O saneamento básico, classificado pela Organização das Nações Unidas (ONU) como direito humano essencial, ainda está distante de alcançar toda a população brasileira. Dados do Instituto Trata Brasil revelam que 16,9% dos brasileiros não têm acesso à água potável e 44,8% vivem sem coleta de esgoto. Mesmo após cinco anos da implementação do Marco Legal do Saneamento, os avanços permanecem mínimos.
Segundo informações do Sistema Nacional de Informações em Saneamento (Sinisa), entre 2019 e 2023 o país registrou retrocesso de 0,5% no fornecimento de água e apenas pequenas melhorias nos serviços de coleta e tratamento de esgoto: alta de 2% e 5,5%, respectivamente. Pela legislação, até 2033 99% da população deve ter acesso à água e 90% deve estar conectada à rede de esgoto — cenário considerado distante por especialistas.
Atraso nos investimentos e lentidão nos projetos
Para o professor Alexandre Ganan de Brites Figueiredo, da FEA-RP/USP, o ritmo de desenvolvimento do setor está aquém do necessário. “O avanço ainda é pequeno e o maior desafio é o alto volume de investimentos. Diria que, no ritmo que estamos, não chegaremos a 2033 com essa meta legal cumprida”, afirmou ao Jornal da USP.
Ele também atribui parte da lentidão ao longo tempo de preparação dos projetos. “As parcerias público-privadas estão sendo celebradas recentemente. Os projetos passam por um processo de estudo e elaboração que é bastante longo, de um a dois anos”, explicou.
Setor privado como alternativa — mas não solução completa
A ampliação do saneamento no Brasil depende, em parte, da participação privada, que ganhou força após a reformulação da Lei do Saneamento em 2007, marco inicial do atual modelo regulatório. A mudança extinguiu contratos diretos com estatais e tornou obrigatória a licitação para prestação do serviço. Apesar disso, Figueiredo destaca que o principal entrave permanece sendo financeiro.
De acordo com ele, o Plano Nacional de Saneamento Básico (2022) estimava necessidade de cerca de R$ 600 bilhões para atingir a universalização até 2033, enquanto cálculos do setor privado elevam esse valor para R$ 900 bilhões.
A participação privada pode ocorrer por vários modelos, desde privatizações — como a recente venda da Sabesp — até parcerias público-privadas (PPPs), hoje as mais adotadas. Mas o professor ressalta que, mesmo com a entrada do capital privado, a responsabilidade final permanece sendo do Estado.

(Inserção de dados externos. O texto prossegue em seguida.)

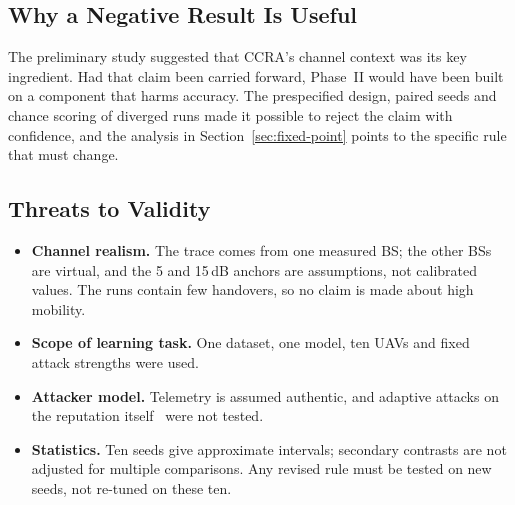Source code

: \subsection{Why a Negative Result Is Useful}
The preliminary study suggested that CCRA's channel context was its key ingredient.
Had that claim been carried forward, Phase~II would have been built on a component
that harms accuracy. The prespecified design, paired seeds and chance scoring of
diverged runs made it possible to reject the claim with confidence, and the
analysis in Section~\ref{sec:fixed-point} points to the specific rule that must
change.

\subsection{Threats to Validity}
\begin{itemize}
\item \textbf{Channel realism.} The trace comes from one measured BS; the other BSs
  are virtual, and the 5 and 15\,dB anchors are assumptions, not calibrated values.
  The runs contain few handovers, so no claim is made about high mobility.
\item \textbf{Scope of learning task.} One dataset, one model, ten UAVs and fixed
  attack strengths were used.
\item \textbf{Attacker model.} Telemetry is assumed authentic, and adaptive attacks on
  the reputation itself~\cite{liu2026evade} were not tested.
\item \textbf{Statistics.} Ten seeds give approximate intervals; secondary contrasts
  are not adjusted for multiple comparisons. Any revised rule must be tested on new
  seeds, not re-tuned on these ten.
\end{itemize}
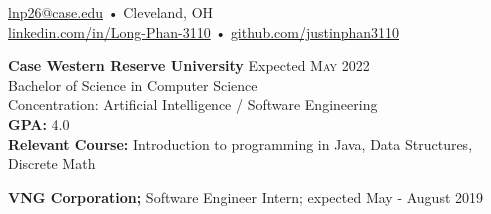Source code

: \documentclass[a4paper,11pt]{article}
\begin{document}
 
 
\begin{center} 
\href{mailto:lnp26@case.edu}{lnp26@case.edu} • Cleveland, OH \\
\href{https://linkedin.com/in/Long-Phan-3110/}{linkedin.com/in/Long-Phan-3110} • \href{http://github.com/justinphan3110}{github.com/justinphan3110}
\noindent\makebox[\linewidth]{\rule{\paperwidth}{2pt}}
\end{center}

\begin{flushleft}
	\textbf{Case Western Reserve University } \hspace{1cm} Expected \textsc{May} 2022 \\
	Bachelor of Science in Computer Science \\
	Concentration: Artificial Intelligence / Software Engineering \\
	\textbf{\textsc{GPA:}} 4.0 \\ 
	\textbf{Relevant Course:} Introduction to programming in Java, Data Structures, Discrete Math \\
	\centering{\noindent\makebox{\rule{8cm}{1.5pt}}}
\end{flushleft}

\begin{flushleft}
	\textbf{VNG Corporation; } Software Engineer Intern; expected May - August 2019 \\
	\centering{\noindent\makebox{\rule{8cm}{1.5pt}}}
\end{flushleft} 
\end{document}
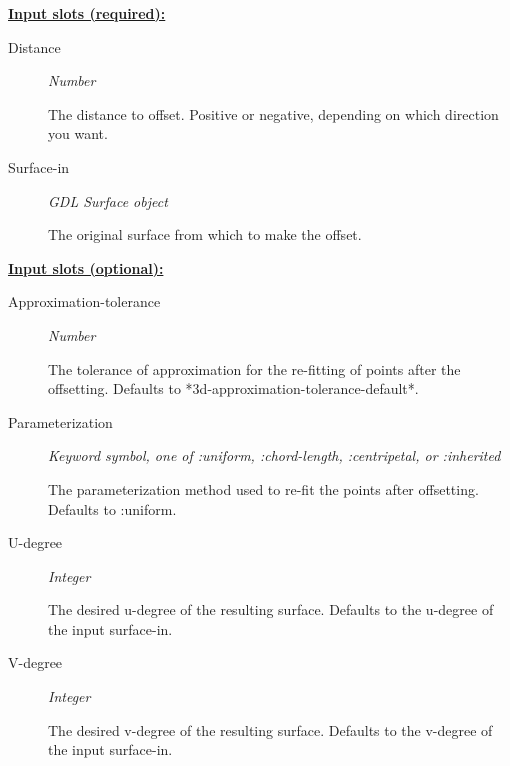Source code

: \documentclass [11pt]{book}
\begin{document}
\begin{itemize}
\textbf{
\underline{Input slots (required):}}

\begin{description}

\item [Distance]
\emph{Number}

 The distance to offset. Positive or negative, depending on which direction you want.




\item [Surface-in]
\emph{GDL Surface object}

 The original surface from which to make the offset.




\end{description}






\textbf{
\underline{Input slots (optional):}}

\begin{description}

\item [Approximation-tolerance]
\emph{Number}

 The tolerance of approximation for the re-fitting of points after the offsetting.
Defaults to *3d-approximation-tolerance-default*.




\item [Parameterization]
\emph{Keyword symbol, one of :uniform, :chord-length, :centripetal, or :inherited}

 The parameterization
method used to re-fit the points after offsetting. Defaults to :uniform.




\item [U-degree]
\emph{Integer}

 The desired u-degree of the resulting surface. Defaults to the u-degree of the input surface-in.




\item [V-degree]
\emph{Integer}

 The desired v-degree of the resulting surface. Defaults to the v-degree of the input surface-in.





\end{description}
\end{itemize}
\end{document}
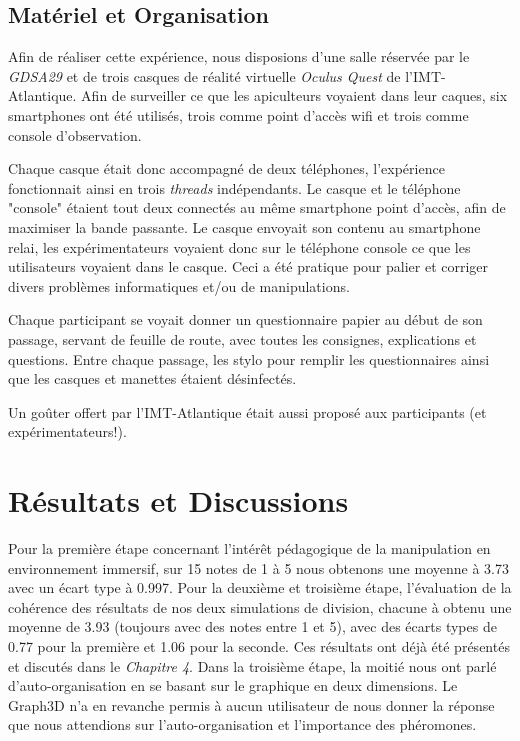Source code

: 		
		\subsection{Matériel et Organisation}
		Afin de réaliser cette expérience, nous disposions d'une salle réservée par le \textit{GDSA29} et de trois casques de réalité virtuelle \textit{Oculus Quest} de l'IMT-Atlantique. Afin de surveiller ce que les apiculteurs voyaient dans leur caques, six smartphones ont été utilisés, trois comme point d'accès wifi et trois comme console d'observation.
		
		Chaque casque était donc accompagné de deux téléphones, l'expérience fonctionnait ainsi en trois \textit{threads} indépendants. Le casque et le téléphone "console" étaient tout deux connectés au même smartphone point d'accès, afin de maximiser la bande passante. Le casque envoyait son contenu au smartphone relai, les expérimentateurs voyaient donc sur le téléphone console ce que les utilisateurs voyaient dans le casque. Ceci a été pratique pour palier et corriger divers problèmes informatiques et/ou de manipulations.
		
		Chaque participant se voyait donner un questionnaire papier au début de son passage, servant de feuille de route, avec toutes les consignes, explications et questions. Entre chaque passage, les stylo pour remplir les questionnaires ainsi que les casques et manettes étaient désinfectés. 
		
		Un goûter offert par l'IMT-Atlantique était aussi proposé aux participants (et expérimentateurs!).
		
		
		
	\section{Résultats et Discussions}
	Pour la première étape concernant l'intérêt pédagogique de la manipulation en environnement immersif, sur 15 notes de 1 à 5 nous obtenons une moyenne à 3.73 avec un écart type à 0.997.
    Pour la deuxième et troisième étape, l'évaluation de la cohérence des résultats de nos deux simulations de division, chacune à obtenu une moyenne de 3.93 (toujours avec des notes entre 1 et 5), avec des écarts types de 0.77 pour la première et 1.06 pour la seconde. Ces résultats ont déjà été présentés et discutés dans le \textit{Chapitre 4}.
    Dans la troisième étape, la moitié nous ont parlé d'auto-organisation en se basant sur le graphique en deux dimensions. Le Graph3D n'a en revanche permis à aucun utilisateur de nous donner la réponse que nous attendions sur l'auto-organisation et l'importance des phéromones. 

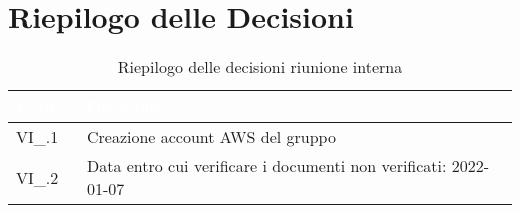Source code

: \section{Riepilogo delle Decisioni}


\begin{table}[!htbp]
\renewcommand{\arraystretch}{1.5}
\begin{tabular}{m{}<{\centering}  m{}<{\centering}}
\rowcolor{darkblue} \textcolor{white}{\textbf{Codice}} & \textcolor{white}{\textbf{Decisione}} \\
\hline
VI\_\D{}.1 & Creazione account AWS del gruppo\\
\rowcolor{gray!25} VI\_\D{}.2 & Data entro cui verificare i documenti non verificati: 2022-01-07\\
\end{tabular}
\caption{Riepilogo delle decisioni riunione interna \D{}}
\end{table}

“Um serviço público não deixa de ser público, mesmo quando é concedido a um agente privado. A responsabilidade, em primeira instância, sempre é do Estado”, afirmou.
Saneamento: serviço essencial e direito humano
Figueiredo também destaca o dilema entre o caráter essencial do saneamento e sua inserção no mercado. “O saneamento básico é tanto um bem que pode estar no mercado, pelo qual você cobra uma tarifa, como um direito humano básico e essencial”, disse.
Diante dos desafios financeiros, estruturais e regulatórios, o professor avalia que o país dificilmente atingirá a meta de universalização em 2033, mesmo com o avanço da participação privada. Para ele, a estratégia deve combinar regulação forte, atração de capital privado e revisão dos limites que impedem estatais de ampliar investimentos.
O cenário descrito reforça que o direito humano ao saneamento básico segue distante para milhões de brasileiros — e que o ritmo atual de expansão não é suficiente para reverter essa realidade até a próxima década.